Quality Assurance (QA) has evolved significantly to meet “shift-left” requirements by adopting DevOps and CI/CD principles, enabling continuous testing throughout the development lifecycle. QAOps (Quality Assurance Operations) has emerged as a practice that integrates QA processes directly into software delivery pipelines, ensuring that testing is not a separate phase but an ongoing activity. In this approach, software is tested continuously within each sprint as it is developed, allowing teams to identify and address issues early, improve quality, and accelerate delivery timelines.
Highlights
- AI and Generative AI (Gen AI) are transforming the future of QA by automating larger portions of the testing lifecycle, with current applications including test case generation, test data creation, auto-generation of test scripts, and self-healing mechanisms. While different levels of automation exist and fully autonomous testing is still far from reality due to R&D and trust challenges, the role of quality engineers is rapidly evolving toward domain-specific expertise and specialized testing skills.
- Shift-right QA extends quality evaluation into production environments, enabling organizations to continuously improve products through real-time feedback on real-world issues, mitigate risks in continuous delivery, and analyze unanticipated use cases such as crashes, failures, and performance slowdowns.
- Site Reliability Engineering (SRE) has become an essential and proactive component in a DevOps-driven world, enabling QA service providers to leverage software tools for automating IT infrastructure tasks such as system management, observability, and monitoring, where observability helps teams prepare for uncertainties in production by tracking metrics, logs, and traces, and monitoring focuses on predefined application metrics like latency, traffic, errors, and saturation.
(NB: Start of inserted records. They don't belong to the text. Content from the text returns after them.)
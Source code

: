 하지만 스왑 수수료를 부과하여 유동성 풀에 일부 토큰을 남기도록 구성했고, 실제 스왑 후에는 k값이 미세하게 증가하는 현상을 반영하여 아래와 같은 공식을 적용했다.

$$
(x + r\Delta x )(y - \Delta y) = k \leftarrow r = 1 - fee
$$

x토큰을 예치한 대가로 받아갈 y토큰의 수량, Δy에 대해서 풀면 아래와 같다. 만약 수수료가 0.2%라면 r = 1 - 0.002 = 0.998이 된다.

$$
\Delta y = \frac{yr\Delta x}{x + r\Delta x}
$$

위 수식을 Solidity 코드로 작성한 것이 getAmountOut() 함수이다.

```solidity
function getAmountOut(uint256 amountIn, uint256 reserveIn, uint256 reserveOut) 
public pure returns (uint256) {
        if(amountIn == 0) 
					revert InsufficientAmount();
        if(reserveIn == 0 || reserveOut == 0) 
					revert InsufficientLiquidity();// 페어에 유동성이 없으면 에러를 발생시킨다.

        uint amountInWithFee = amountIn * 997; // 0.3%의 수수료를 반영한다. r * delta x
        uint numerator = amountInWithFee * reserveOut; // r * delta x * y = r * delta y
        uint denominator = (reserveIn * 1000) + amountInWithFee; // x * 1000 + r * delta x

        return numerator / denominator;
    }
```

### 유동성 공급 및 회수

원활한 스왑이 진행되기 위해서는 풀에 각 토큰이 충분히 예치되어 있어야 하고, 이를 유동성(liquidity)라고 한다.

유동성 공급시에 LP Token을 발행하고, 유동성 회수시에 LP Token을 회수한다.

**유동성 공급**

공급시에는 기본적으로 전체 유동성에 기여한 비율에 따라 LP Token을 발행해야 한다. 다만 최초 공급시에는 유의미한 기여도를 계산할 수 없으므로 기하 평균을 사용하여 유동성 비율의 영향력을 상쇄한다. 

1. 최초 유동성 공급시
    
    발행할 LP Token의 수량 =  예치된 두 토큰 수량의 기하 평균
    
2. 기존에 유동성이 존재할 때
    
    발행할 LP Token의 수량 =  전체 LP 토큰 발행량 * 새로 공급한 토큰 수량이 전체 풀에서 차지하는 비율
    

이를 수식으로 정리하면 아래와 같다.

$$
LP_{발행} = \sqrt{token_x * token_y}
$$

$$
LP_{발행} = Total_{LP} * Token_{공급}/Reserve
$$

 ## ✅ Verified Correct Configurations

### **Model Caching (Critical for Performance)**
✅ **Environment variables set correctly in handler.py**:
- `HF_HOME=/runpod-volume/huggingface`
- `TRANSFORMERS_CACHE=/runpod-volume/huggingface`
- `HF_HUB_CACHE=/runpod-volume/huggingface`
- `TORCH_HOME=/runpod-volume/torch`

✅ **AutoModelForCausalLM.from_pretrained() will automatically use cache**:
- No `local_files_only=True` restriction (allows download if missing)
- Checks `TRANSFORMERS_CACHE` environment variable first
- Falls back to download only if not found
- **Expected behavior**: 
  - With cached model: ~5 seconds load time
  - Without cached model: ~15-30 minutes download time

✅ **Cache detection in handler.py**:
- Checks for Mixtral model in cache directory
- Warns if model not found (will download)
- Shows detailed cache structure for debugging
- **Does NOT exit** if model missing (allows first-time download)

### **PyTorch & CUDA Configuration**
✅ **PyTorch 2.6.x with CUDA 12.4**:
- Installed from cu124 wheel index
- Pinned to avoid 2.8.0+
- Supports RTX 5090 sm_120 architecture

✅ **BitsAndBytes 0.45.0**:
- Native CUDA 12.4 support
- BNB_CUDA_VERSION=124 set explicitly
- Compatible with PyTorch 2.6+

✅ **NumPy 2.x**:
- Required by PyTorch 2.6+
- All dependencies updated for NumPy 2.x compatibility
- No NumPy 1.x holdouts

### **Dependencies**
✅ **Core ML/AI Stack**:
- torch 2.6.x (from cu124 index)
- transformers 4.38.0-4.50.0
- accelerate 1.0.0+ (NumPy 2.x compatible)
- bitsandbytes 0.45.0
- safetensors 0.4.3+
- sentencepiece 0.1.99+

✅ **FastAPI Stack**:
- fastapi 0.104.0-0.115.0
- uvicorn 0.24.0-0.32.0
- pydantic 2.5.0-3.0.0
- Massive cloud migration projects are driving the need for infrastructure validation, application testing, and data validation, with cloud-native testing focusing on applications built on the cloud, cloud ERP systems, and ensuring observability, monitoring, and diagnostic capabilities, while also increasing demand for non-functional testing such as performance, security, accessibility, integration, and user experience. At the same time, the rapid growth of connected devices and the IoT ecosystem, along with rising cybersecurity threats and regulatory requirements, is creating significant opportunities for QA vendors in areas such as wireless protocol validation, interoperability testing, security testing, and securing 5G, IoT, and cloud environments through integrated DevOps practices.